**YOUR GOAL:**
Excluding images, repeat the data exactly as given.
++++ PROVIDED MATERIAL ++++
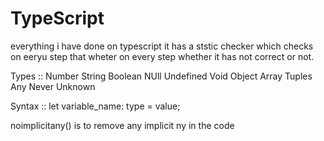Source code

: # TypeScript
everything i have done on typescript
it has a ststic checker which checks on eeryu step that wheter on every step whether it has not correct or not.

Types :: Number  String      Boolean
         NUll    Undefined   Void
         Object  Array       Tuples
         Any     Never       Unknown 

Syntax :: let variable_name: type = value;

noimplicitany() is to remove any implicit ny in the code

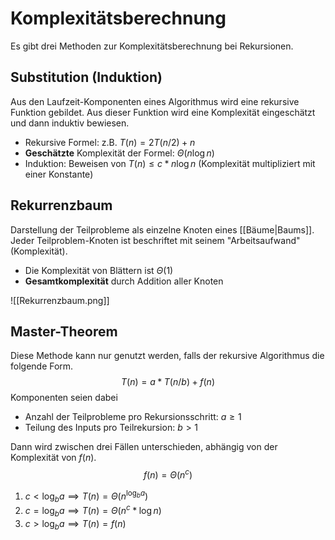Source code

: # Komplexitätsberechnung
Es gibt drei Methoden zur Komplexitätsberechnung bei Rekursionen.

## Substitution (Induktion)
Aus den Laufzeit-Komponenten eines Algorithmus wird eine rekursive Funktion gebildet. Aus dieser Funktion wird eine Komplexität eingeschätzt und dann induktiv bewiesen.

- Rekursive Formel: z.B. $T(n) = 2T(n/2) + n$
- **Geschätzte** Komplexität der Formel: $\Theta(n \log{n})$
- Induktion: Beweisen von $T(n) \leq c * n \log{n}$ (Komplexität multipliziert mit einer Konstante)

## Rekurrenzbaum
Darstellung der Teilprobleme als einzelne Knoten eines [[Bäume|Baums]]. Jeder Teilproblem-Knoten ist beschriftet mit seinem "Arbeitsaufwand" (Komplexität).

- Die Komplexität von Blättern ist $\Theta(1)$
- **Gesamtkomplexität** durch Addition aller Knoten

![[Rekurrenzbaum.png]]

## Master-Theorem
Diese Methode kann nur genutzt werden, falls der rekursive Algorithmus die folgende Form.
$$T(n) = a * T(n/b) + f(n)$$
Komponenten seien dabei
- Anzahl der Teilprobleme pro Rekursionsschritt: $a \geq 1$
- Teilung des Inputs pro Teilrekursion: $b > 1$

Dann wird zwischen drei Fällen unterschieden, abhängig von der Komplexität von $f(n)$.
$$f(n) = \Theta(n^c)$$
1. $c < \log_b a \implies T(n) = \Theta(n^{\log_b a})$
2. $c = \log_b a \implies T(n) = \Theta(n^c * \log{n})$
3. $c > \log_b a \implies T(n) = f(n)$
++++
**EXERCISE RESPONSE:**
Source code

: # TypeScript
everything i have done on typescript
it has a ststic checker which checks on eeryu step that wheter on every step whether it has not correct or not.

Types :: Number  String      Boolean
         NUll    Undefined   Void
         Object  Array       Tuples
         Any     Never       Unknown 

Syntax :: let variable_name: type = value;

noimplicitany() is to remove any implicit ny in the code

Source code

: # Komplexitätsberechnung
Es gibt drei Methoden zur Komplexitätsberechnung bei Rekursionen.

## Substitution (Induktion)
Aus den Laufzeit-Komponenten eines Algorithmus wird eine rekursive Funktion gebildet. Aus dieser Funktion wird eine Komplexität eingeschätzt und dann induktiv bewiesen.

- Rekursive Formel: z.B. $T(n) = 2T(n/2) + n$
- **Geschätzte** Komplexität der Formel: $\Theta(n \log{n})$
- Induktion: Beweisen von $T(n) \leq c * n \log{n}$ (Komplexität multipliziert mit einer Konstante)

## Rekurrenzbaum
Darstellung der Teilprobleme als einzelne Knoten eines [[Bäume|Baums]]. Jeder Teilproblem-Knoten ist beschriftet mit seinem "Arbeitsaufwand" (Komplexität).

- Die Komplexität von Blättern ist $\Theta(1)$
- **Gesamtkomplexität** durch Addition aller Knoten

![[Rekurrenzbaum.png]]

## Master-Theorem
Diese Methode kann nur genutzt werden, falls der rekursive Algorithmus die folgende Form.
$$T(n) = a * T(n/b) + f(n)$$
Komponenten seien dabei
- Anzahl der Teilprobleme pro Rekursionsschritt: $a \geq 1$
- Teilung des Inputs pro Teilrekursion: $b > 1$

Dann wird zwischen drei Fällen unterschieden, abhängig von der Komplexität von $f(n)$.
$$f(n) = \Theta(n^c)$$
1. $c < \log_b a \implies T(n) = \Theta(n^{\log_b a})$
2. $c = \log_b a \implies T(n) = \Theta(n^c * \log{n})$
3. $c > \log_b a \implies T(n) = f(n)$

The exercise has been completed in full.